Ada kalanya melihatnya tak cukup menyembuhkan rindu. Aku ingin melebur sedihnya di langitku.
Ia menyapa dan menitipkan senja di hatiku. Hingga aku mencandu.
Sepanjang igauan yang semakin retak dan degup darah yang tak lagi menggelegak.
Aku memang tak pernah mengira tentang harum yang turun dari tengkuknya, melambatkan masa.
Ia menoleh sebentar mengirimkan jarum-jarum yang halus di mataku.
Langit berubah jingga dan menumpahkan lembayung bercampur biru, menegaskan hangat kulit tubuh, sehangat maghrib menggema.
Ku pandangi cuaca di sekitarku, hanya pendar-pendar debu yang memantulkan kelelahan lalu lintas, dalam sejuta tujuan, dalam sejuta ketidakmengertian.

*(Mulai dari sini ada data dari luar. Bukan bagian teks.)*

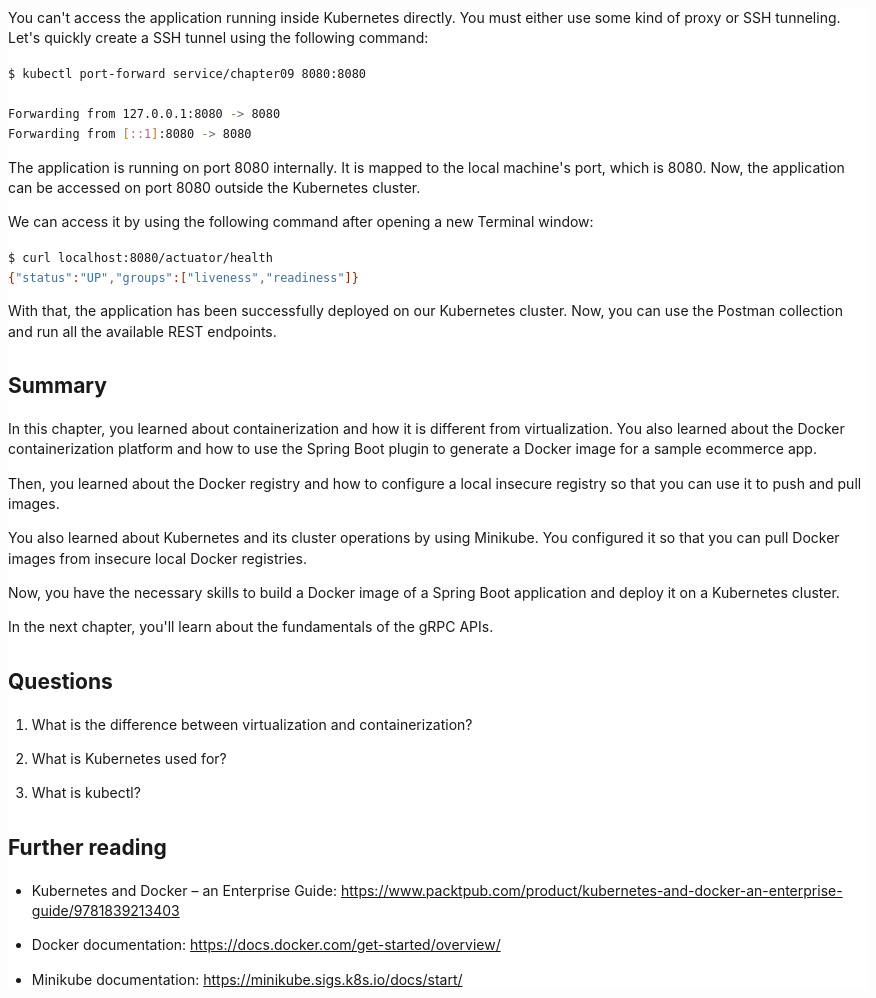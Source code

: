 You can't access the application running inside Kubernetes directly. You must either use some kind of proxy or SSH tunneling. Let's quickly create a SSH tunnel using the following command:
```sh
$ kubectl port-forward service/chapter09 8080:8080

Forwarding from 127.0.0.1:8080 -> 8080
Forwarding from [::1]:8080 -> 8080
```
The application is running on port 8080 internally. It is mapped to the local machine's port, which is 8080. Now, the application can be accessed on port 8080 outside the Kubernetes cluster.

We can access it by using the following command after opening a new Terminal window:

```sh
$ curl localhost:8080/actuator/health
{"status":"UP","groups":["liveness","readiness"]}
```

With that, the application has been successfully deployed on our Kubernetes cluster. Now, you can use the Postman collection and run all the available REST endpoints.

## Summary

In this chapter, you learned about containerization and how it is different from virtualization. You also learned about the Docker containerization platform and how to use the Spring Boot plugin to generate a Docker image for a sample ecommerce app.

Then, you learned about the Docker registry and how to configure a local insecure registry so that you can use it to push and pull images.

You also learned about Kubernetes and its cluster operations by using Minikube. You configured it so that you can pull Docker images from insecure local Docker registries.

Now, you have the necessary skills to build a Docker image of a Spring Boot application and deploy it on a Kubernetes cluster.

In the next chapter, you'll learn about the fundamentals of the gRPC APIs.

## Questions

1. What is the difference between virtualization and containerization?

2. What is Kubernetes used for?

3. What is kubectl?

## Further reading

- Kubernetes and Docker – an Enterprise Guide:
https://www.packtpub.com/product/kubernetes-and-docker-an-enterprise-guide/9781839213403

- Docker documentation:
https://docs.docker.com/get-started/overview/

- Minikube documentation:
https://minikube.sigs.k8s.io/docs/start/
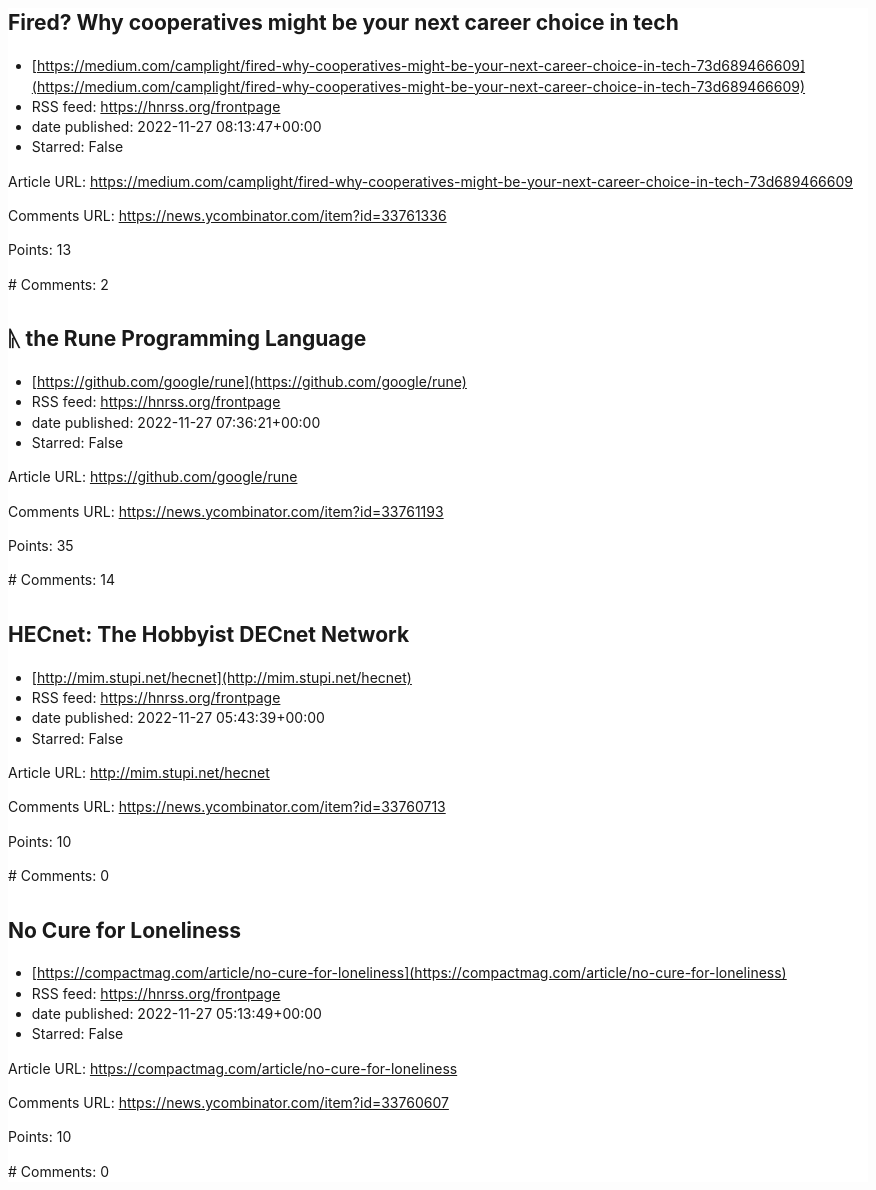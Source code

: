 ## Fired? Why cooperatives might be your next career choice in tech
 - [https://medium.com/camplight/fired-why-cooperatives-might-be-your-next-career-choice-in-tech-73d689466609](https://medium.com/camplight/fired-why-cooperatives-might-be-your-next-career-choice-in-tech-73d689466609)
 - RSS feed: https://hnrss.org/frontpage
 - date published: 2022-11-27 08:13:47+00:00
 - Starred: False

<p>Article URL: <a href="https://medium.com/camplight/fired-why-cooperatives-might-be-your-next-career-choice-in-tech-73d689466609">https://medium.com/camplight/fired-why-cooperatives-might-be-your-next-career-choice-in-tech-73d689466609</a></p>
<p>Comments URL: <a href="https://news.ycombinator.com/item?id=33761336">https://news.ycombinator.com/item?id=33761336</a></p>
<p>Points: 13</p>
<p># Comments: 2</p>

## ᚣ the Rune Programming Language
 - [https://github.com/google/rune](https://github.com/google/rune)
 - RSS feed: https://hnrss.org/frontpage
 - date published: 2022-11-27 07:36:21+00:00
 - Starred: False

<p>Article URL: <a href="https://github.com/google/rune">https://github.com/google/rune</a></p>
<p>Comments URL: <a href="https://news.ycombinator.com/item?id=33761193">https://news.ycombinator.com/item?id=33761193</a></p>
<p>Points: 35</p>
<p># Comments: 14</p>

## HECnet: The Hobbyist DECnet Network
 - [http://mim.stupi.net/hecnet](http://mim.stupi.net/hecnet)
 - RSS feed: https://hnrss.org/frontpage
 - date published: 2022-11-27 05:43:39+00:00
 - Starred: False

<p>Article URL: <a href="http://mim.stupi.net/hecnet">http://mim.stupi.net/hecnet</a></p>
<p>Comments URL: <a href="https://news.ycombinator.com/item?id=33760713">https://news.ycombinator.com/item?id=33760713</a></p>
<p>Points: 10</p>
<p># Comments: 0</p>

## No Cure for Loneliness
 - [https://compactmag.com/article/no-cure-for-loneliness](https://compactmag.com/article/no-cure-for-loneliness)
 - RSS feed: https://hnrss.org/frontpage
 - date published: 2022-11-27 05:13:49+00:00
 - Starred: False

<p>Article URL: <a href="https://compactmag.com/article/no-cure-for-loneliness">https://compactmag.com/article/no-cure-for-loneliness</a></p>
<p>Comments URL: <a href="https://news.ycombinator.com/item?id=33760607">https://news.ycombinator.com/item?id=33760607</a></p>
<p>Points: 10</p>
<p># Comments: 0</p>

Air mataku bergulir di pucuk-pucuk cemara yang gugur sebelum usai rindu kurangkai di alis matanya dan aku memang kuyup oleh langkah kaki yang semakin sayup.
Kita hampir saja melewati tikungan yang sama, hingga malam menggelapkan, dan lampu-lampu yang kian kalut memancarkan bunga-bunga api yang ternyata menyesatkan, menumpaskan.
Aku tersadar, beranjak menuju gerbang kota.
Hanya remuk yang semakin menumpuk setelah senja yang ia titipkan di dada.
Aku tidak akan pernah meminta maaf. Karena mencintainya bukan kesalahan.
Laki-laki:
Senja temaram. Aku melihatnya dari tempat yang tidak diketahuinya. Dia masih di tempat sama seperti senja-senja lainnya. Apa yang ditunggunya? Aku ingin membawanya pulang. Tapi aku mulai tak yakin pada perasaanku sendiri. Dalam siluet senja dia begitu istimewa. Tapi apakah dalam terang dia akan semenarik itu? Mataku tertusuk bias warna senja. Aku merindukannya tapi apakah benar aku mencintainya?